§ **GOAL OF THE EXERCISE**:
Check every line of the entries for "using", and copy the lines that hold it.

§ **TASK INPUT**:
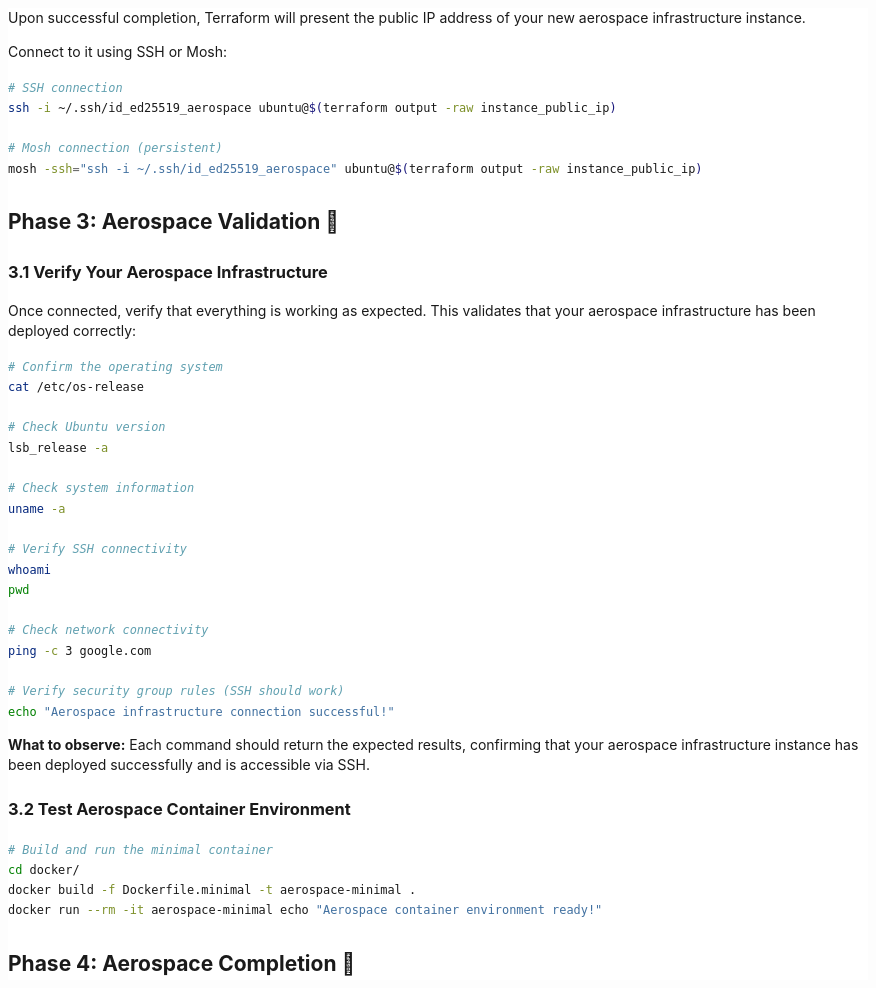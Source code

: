 Upon successful completion, Terraform will present the public IP address of your new aerospace infrastructure instance.

Connect to it using SSH or Mosh:

```bash
# SSH connection
ssh -i ~/.ssh/id_ed25519_aerospace ubuntu@$(terraform output -raw instance_public_ip)

# Mosh connection (persistent)
mosh -ssh="ssh -i ~/.ssh/id_ed25519_aerospace" ubuntu@$(terraform output -raw instance_public_ip)
```

## Phase 3: Aerospace Validation 💙

### 3.1 Verify Your Aerospace Infrastructure

Once connected, verify that everything is working as expected. This validates that your aerospace infrastructure has been deployed correctly:

```bash
# Confirm the operating system
cat /etc/os-release

# Check Ubuntu version
lsb_release -a

# Check system information
uname -a

# Verify SSH connectivity
whoami
pwd

# Check network connectivity
ping -c 3 google.com

# Verify security group rules (SSH should work)
echo "Aerospace infrastructure connection successful!"
```

**What to observe:** Each command should return the expected results, confirming that your aerospace infrastructure instance has been deployed successfully and is accessible via SSH.

### 3.2 Test Aerospace Container Environment

```bash
# Build and run the minimal container
cd docker/
docker build -f Dockerfile.minimal -t aerospace-minimal .
docker run --rm -it aerospace-minimal echo "Aerospace container environment ready!"
```

## Phase 4: Aerospace Completion 💙
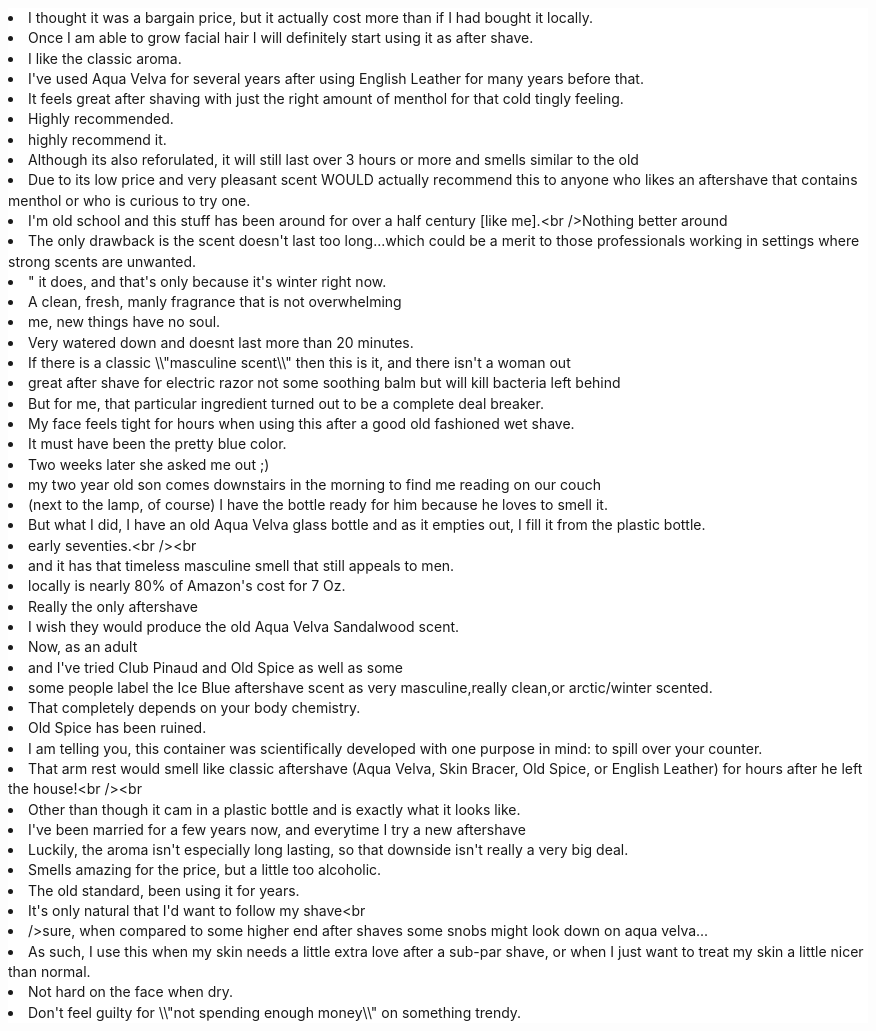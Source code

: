 <li> I thought it was a bargain price, but it actually cost more than if I had bought it locally.</li>
<li> Once I am able to grow facial hair I will definitely start using it as after shave.</li>
<li> I like the classic aroma.</li>
<li> I&#x27;ve used Aqua Velva for several years after using English Leather for many years before that.</li>
<li> It feels great after shaving with just the right amount of menthol for that cold tingly feeling.</li>
<li> Highly recommended.</li>
<li> highly recommend it.</li>
<li> Although its also reforulated, it will still last over 3 hours or more and smells similar to the old</li>
<li> Due to its low price and very pleasant scent WOULD actually recommend this to anyone who likes an aftershave that contains menthol or who is curious to try one.</li>
<li> I&#x27;m old school and this stuff has been around for over a half century [like me].&lt;br /&gt;Nothing better around</li>
<li> The only drawback is the scent doesn&#x27;t last too long...which could be a merit to those professionals working in settings where strong scents are unwanted.</li>
<li> &quot; it does, and that&#x27;s only because it&#x27;s winter right now.</li>
<li> A clean,  fresh,  manly fragrance that is not overwhelming</li>
<li> me, new things have no soul.</li>
<li> Very watered down and doesnt last more than 20 minutes.  </li>
<li> If there is a classic \\&quot;masculine scent\\&quot; then this is it, and there isn&#x27;t a woman out</li>
<li> great after shave for electric razor not some soothing balm but will kill bacteria left behind</li>
<li> But for me, that particular ingredient turned out to be a complete deal breaker.</li>
<li> My face feels tight for hours when using this after a good old fashioned wet shave.</li>
<li> It must have been the pretty blue color.</li>
<li> Two weeks later she asked me out ;)</li>
<li> my two year old son comes downstairs in the morning to find me reading on our couch</li>
<li> (next to the lamp, of course) I have the bottle ready for him because he loves to smell it.</li>
<li> But what I did, I have an old Aqua Velva glass bottle and as it empties out, I fill it from the plastic bottle.</li>
<li> early seventies.&lt;br /&gt;&lt;br</li>
<li> and it has that timeless masculine smell that still appeals to men.</li>
<li> locally is nearly 80% of Amazon&#x27;s cost for 7 Oz.  </li>
<li> Really the only aftershave</li>
<li> I wish they would produce the old Aqua Velva Sandalwood scent.</li>
<li> Now, as an adult  </li>
<li> and I&#x27;ve tried Club Pinaud and Old Spice as well as some</li>
<li> some people label the Ice Blue aftershave scent as very masculine,really clean,or arctic/winter scented.</li>
<li> That completely depends on your body chemistry.</li>
<li> Old Spice has been ruined.</li>
<li> I am telling you, this container was scientifically developed with one purpose in mind: to spill over your counter.</li>
<li> That arm rest would smell like classic aftershave (Aqua Velva, Skin Bracer, Old Spice, or English Leather) for hours after he left the house!&lt;br /&gt;&lt;br</li>
<li> Other than though it cam in a plastic bottle and is exactly what it looks like.</li>
<li> I&#x27;ve been married for a few years now, and everytime I try a new aftershave</li>
<li> Luckily, the aroma isn&#x27;t especially long lasting, so that downside isn&#x27;t really a very big deal.</li>
<li> Smells amazing for the price, but a little too alcoholic.</li>
<li> The old standard, been using it for years.</li>
<li> It&#x27;s only natural that I&#x27;d want to follow my shave&lt;br</li>
<li> /&gt;sure, when compared to some higher end after shaves some snobs might look down on aqua velva...</li>
<li> As such, I use this when my skin needs a little extra love after a sub-par shave, or when I just want to treat my skin a little nicer than normal.</li>
<li> Not hard on the face when dry.  </li>
<li> Don&#x27;t feel guilty for \\&quot;not spending enough money\\&quot; on something trendy.</li>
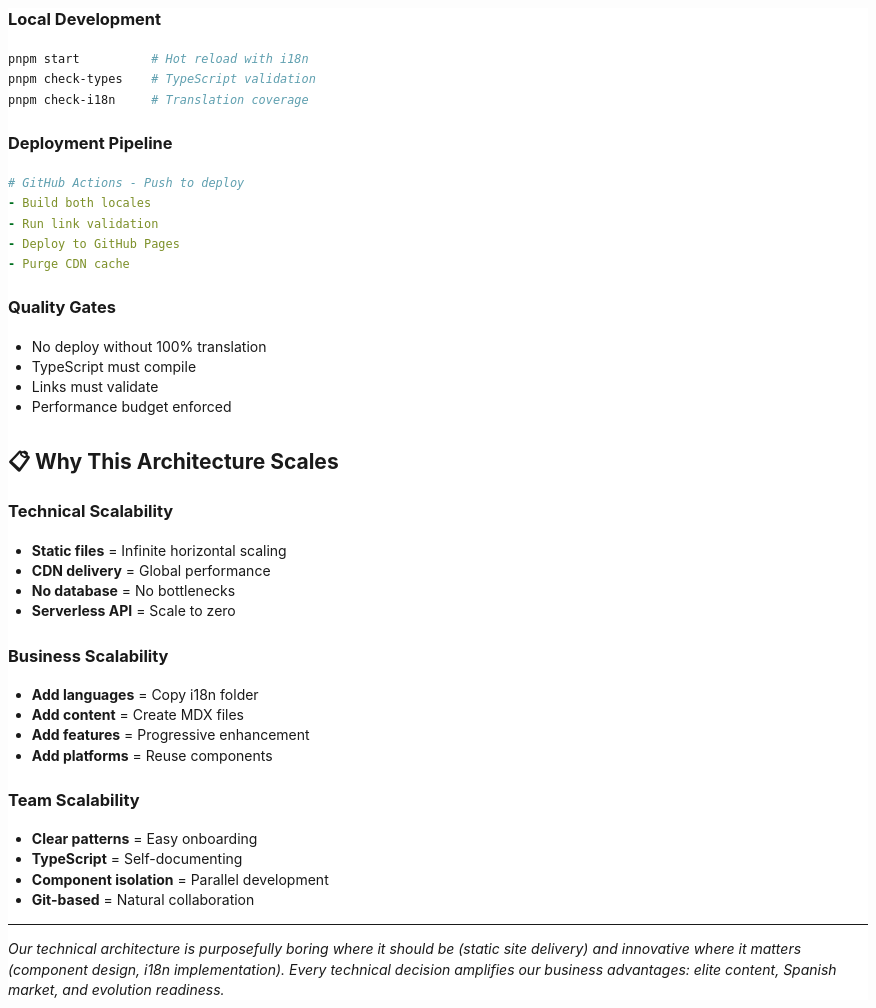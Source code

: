### Local Development

```bash
pnpm start          # Hot reload with i18n
pnpm check-types    # TypeScript validation
pnpm check-i18n     # Translation coverage
```

### Deployment Pipeline

```yaml
# GitHub Actions - Push to deploy
- Build both locales
- Run link validation
- Deploy to GitHub Pages
- Purge CDN cache
```

### Quality Gates

- No deploy without 100% translation
- TypeScript must compile
- Links must validate
- Performance budget enforced

## 📋 Why This Architecture Scales

### Technical Scalability

- **Static files** = Infinite horizontal scaling
- **CDN delivery** = Global performance
- **No database** = No bottlenecks
- **Serverless API** = Scale to zero

### Business Scalability

- **Add languages** = Copy i18n folder
- **Add content** = Create MDX files
- **Add features** = Progressive enhancement
- **Add platforms** = Reuse components

### Team Scalability

- **Clear patterns** = Easy onboarding
- **TypeScript** = Self-documenting
- **Component isolation** = Parallel development
- **Git-based** = Natural collaboration

---

_Our technical architecture is purposefully boring where it should be (static site delivery) and innovative where it matters (component design, i18n implementation). Every technical decision amplifies our business advantages: elite content, Spanish market, and evolution readiness._
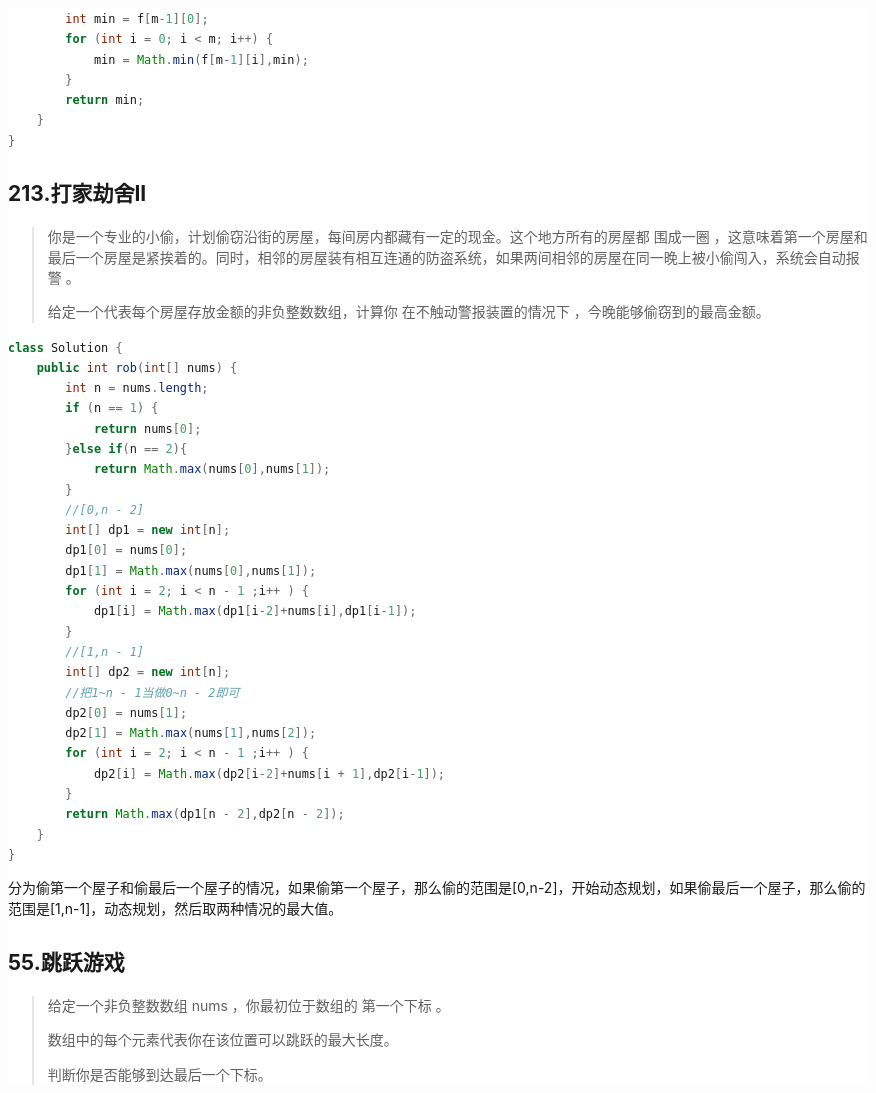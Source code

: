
 ```java
        int min = f[m-1][0];
        for (int i = 0; i < m; i++) {
            min = Math.min(f[m-1][i],min);
        }
        return min;
    }
}
```

## 213.打家劫舍II

> 你是一个专业的小偷，计划偷窃沿街的房屋，每间房内都藏有一定的现金。这个地方所有的房屋都 围成一圈 ，这意味着第一个房屋和最后一个房屋是紧挨着的。同时，相邻的房屋装有相互连通的防盗系统，如果两间相邻的房屋在同一晚上被小偷闯入，系统会自动报警 。
>
> 给定一个代表每个房屋存放金额的非负整数数组，计算你 在不触动警报装置的情况下 ，今晚能够偷窃到的最高金额。

```JAVA
class Solution {
    public int rob(int[] nums) {
        int n = nums.length;
        if (n == 1) {
            return nums[0];
        }else if(n == 2){
            return Math.max(nums[0],nums[1]);
        }
        //[0,n - 2]
        int[] dp1 = new int[n];
        dp1[0] = nums[0];
        dp1[1] = Math.max(nums[0],nums[1]);
        for (int i = 2; i < n - 1 ;i++ ) {
            dp1[i] = Math.max(dp1[i-2]+nums[i],dp1[i-1]);
        }
        //[1,n - 1]
        int[] dp2 = new int[n];
        //把1~n - 1当做0~n - 2即可
        dp2[0] = nums[1];
        dp2[1] = Math.max(nums[1],nums[2]);
        for (int i = 2; i < n - 1 ;i++ ) {
            dp2[i] = Math.max(dp2[i-2]+nums[i + 1],dp2[i-1]);
        }
        return Math.max(dp1[n - 2],dp2[n - 2]);
    }
}
```

分为偷第一个屋子和偷最后一个屋子的情况，如果偷第一个屋子，那么偷的范围是[0,n-2]，开始动态规划，如果偷最后一个屋子，那么偷的范围是[1,n-1]，动态规划，然后取两种情况的最大值。

## 55.跳跃游戏

> 给定一个非负整数数组 nums ，你最初位于数组的 第一个下标 。
>
> 数组中的每个元素代表你在该位置可以跳跃的最大长度。
>
> 判断你是否能够到达最后一个下标。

§ **ANSWER TO THIS EXERCISE**:
Connect to it using SSH or Mosh:
<li> Once I am able to grow facial hair I will definitely start using it as after shave.</li>
<li> I&#x27;ve used Aqua Velva for several years after using English Leather for many years before that.</li>
<li> My face feels tight for hours when using this after a good old fashioned wet shave.</li>
<li> The old standard, been using it for years.</li>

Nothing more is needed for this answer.